== Work required ==
Among the lines below, copy each one in which "prove" appears.

== Records for the task ==
▬▬▬▬▬▬▬▬▬▬
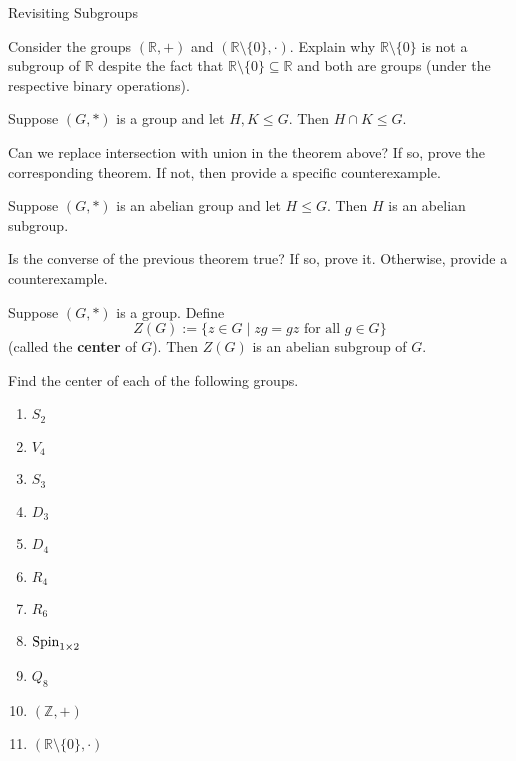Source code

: \begin{section}{Revisiting Subgroups}
\begin{exercise}
Consider the groups $(\mathbb{R},+)$ and $(\mathbb{R}\setminus\{0\},\cdot)$.  Explain why $\mathbb{R}\setminus\{0\}$ is not a subgroup of $\mathbb{R}$ despite the fact that $\mathbb{R}\setminus\{0\}\subseteq\mathbb{R}$ and both are groups (under the respective binary operations).
\end{exercise}

\begin{theorem}
Suppose $(G,*)$ is a group and let $H,K\leq G$.  Then $H\cap K\leq G$.
\end{theorem}

\begin{problem}
Can we replace intersection with union in the theorem above?  If so, prove the corresponding theorem.  If not, then provide a specific counterexample.
\end{problem}

\begin{theorem}
Suppose $(G,*)$ is an abelian group and let $H\leq G$.  Then $H$ is an abelian subgroup.
\end{theorem}

\begin{problem}
Is the converse of the previous theorem true?  If so, prove it.  Otherwise, provide a counterexample.
\end{problem}

\begin{theorem}
Suppose $(G,*)$ is a group.  Define
\[
Z(G):=\{z\in G\mid zg=gz\text{ for all } g\in G\}
\]
(called the \textbf{center} of $G$).  Then $Z(G)$ is an abelian subgroup of $G$.
\end{theorem}

\begin{exercise}
Find the center of each of the following groups.
\begin{enumerate}[label=\rm{(\alph*)}]
\item $S_2$
\item $V_4$
\item $S_3$
\item $D_3$
\item $D_4$
\item $R_4$
\item $R_6$
\item $\operatorname{Spin}_{1\times 2}$
\item $Q_8$
\item $(\mathbb{Z},+)$
\item $(\mathbb{R}\setminus\{0\},\cdot)$
\end{enumerate}
\end{exercise}


\end{section}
▬▬▬▬▬▬▬▬▬▬
== Response to this exercise ==
Can we replace intersection with union in the theorem above?  If so, prove the corresponding theorem.  If not, then provide a specific counterexample.
Is the converse of the previous theorem true?  If so, prove it.  Otherwise, provide a counterexample.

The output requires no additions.